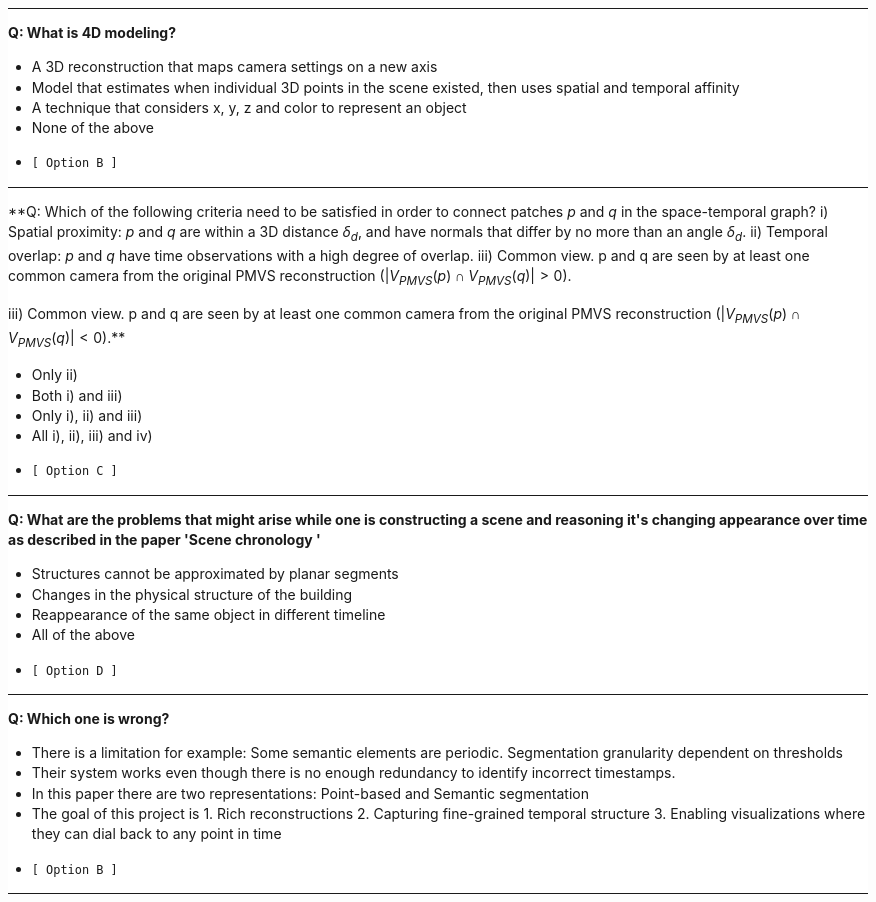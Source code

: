 
---

**Q: What is 4D modeling?**
- A 3D reconstruction that maps camera settings on a new axis
- Model that estimates when individual 3D points in the scene existed, then uses spatial and temporal affinity
- A technique that considers x, y, z and color to represent an object
- None of the above
* `[ Option B ]`


---

**Q: Which of the following criteria need to be satisfied in order to connect patches $p$ and $q$ in the space-temporal graph?
i) Spatial proximity: $p$ and $q$ are within a 3D distance $\delta_{d}$, and have normals that differ by no more than an angle $\delta_{d}$.
ii) Temporal overlap: $p$ and $q$ have time observations with a high degree of overlap.
iii) Common view. p and q are seen by at least one common camera from the original
PMVS reconstruction $(|V_{PMVS}(p) \cap V_{PMVS}(q)| > 0)$.

iii) Common view. p and q are seen by at least one common camera from the original
PMVS reconstruction $(|V_{PMVS}(p) \cap V_{PMVS}(q)| < 0)$.**
- Only ii)
- Both i) and iii) 
- Only i), ii) and iii)
- All  i), ii), iii) and iv) 
* `[ Option C ]`


---

**Q: What are the problems that might arise while one is constructing a scene and reasoning it's changing appearance over time as described in the paper 'Scene chronology '**
- Structures cannot be approximated by planar segments
- Changes in the physical structure of the building
- Reappearance of the same object in different timeline
- All of the above
* `[ Option D ]`


---

**Q: Which one is wrong?**
- There is a limitation for example: Some semantic elements are periodic. Segmentation granularity dependent on thresholds
- Their system works even though there is no enough redundancy to identify
incorrect timestamps.
- In this paper there are two representations:  Point-based and Semantic segmentation 
- The goal of this project is 1. Rich reconstructions 2. Capturing fine-grained temporal structure 3. Enabling visualizations where they can dial back
to any point in time
* `[ Option B ]`


---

■ ■ ■

What the task asks:
The data shown above must be printed again exactly, with no images included.

Exercise output:
Source code

: 
---

**Q: What is 4D modeling?**
- A 3D reconstruction that maps camera settings on a new axis
- Model that estimates when individual 3D points in the scene existed, then uses spatial and temporal affinity
- A technique that considers x, y, z and color to represent an object
- None of the above
* `[ Option B ]`


---

**Q: Which of the following criteria need to be satisfied in order to connect patches $p$ and $q$ in the space-temporal graph?
i) Spatial proximity: $p$ and $q$ are within a 3D distance $\delta_{d}$, and have normals that differ by no more than an angle $\delta_{d}$.
ii) Temporal overlap: $p$ and $q$ have time observations with a high degree of overlap.
iii) Common view. p and q are seen by at least one common camera from the original
PMVS reconstruction $(|V_{PMVS}(p) \cap V_{PMVS}(q)| > 0)$.

iii) Common view. p and q are seen by at least one common camera from the original
PMVS reconstruction $(|V_{PMVS}(p) \cap V_{PMVS}(q)| < 0)$.**
- Only ii)
- Both i) and iii) 
- Only i), ii) and iii)
- All  i), ii), iii) and iv) 
* `[ Option C ]`


---

**Q: What are the problems that might arise while one is constructing a scene and reasoning it's changing appearance over time as described in the paper 'Scene chronology '**
- Structures cannot be approximated by planar segments
- Changes in the physical structure of the building
- Reappearance of the same object in different timeline
- All of the above
* `[ Option D ]`


---

**Q: Which one is wrong?**
- There is a limitation for example: Some semantic elements are periodic. Segmentation granularity dependent on thresholds
- Their system works even though there is no enough redundancy to identify
incorrect timestamps.
- In this paper there are two representations:  Point-based and Semantic segmentation 
- The goal of this project is 1. Rich reconstructions 2. Capturing fine-grained temporal structure 3. Enabling visualizations where they can dial back
to any point in time
* `[ Option B ]`


---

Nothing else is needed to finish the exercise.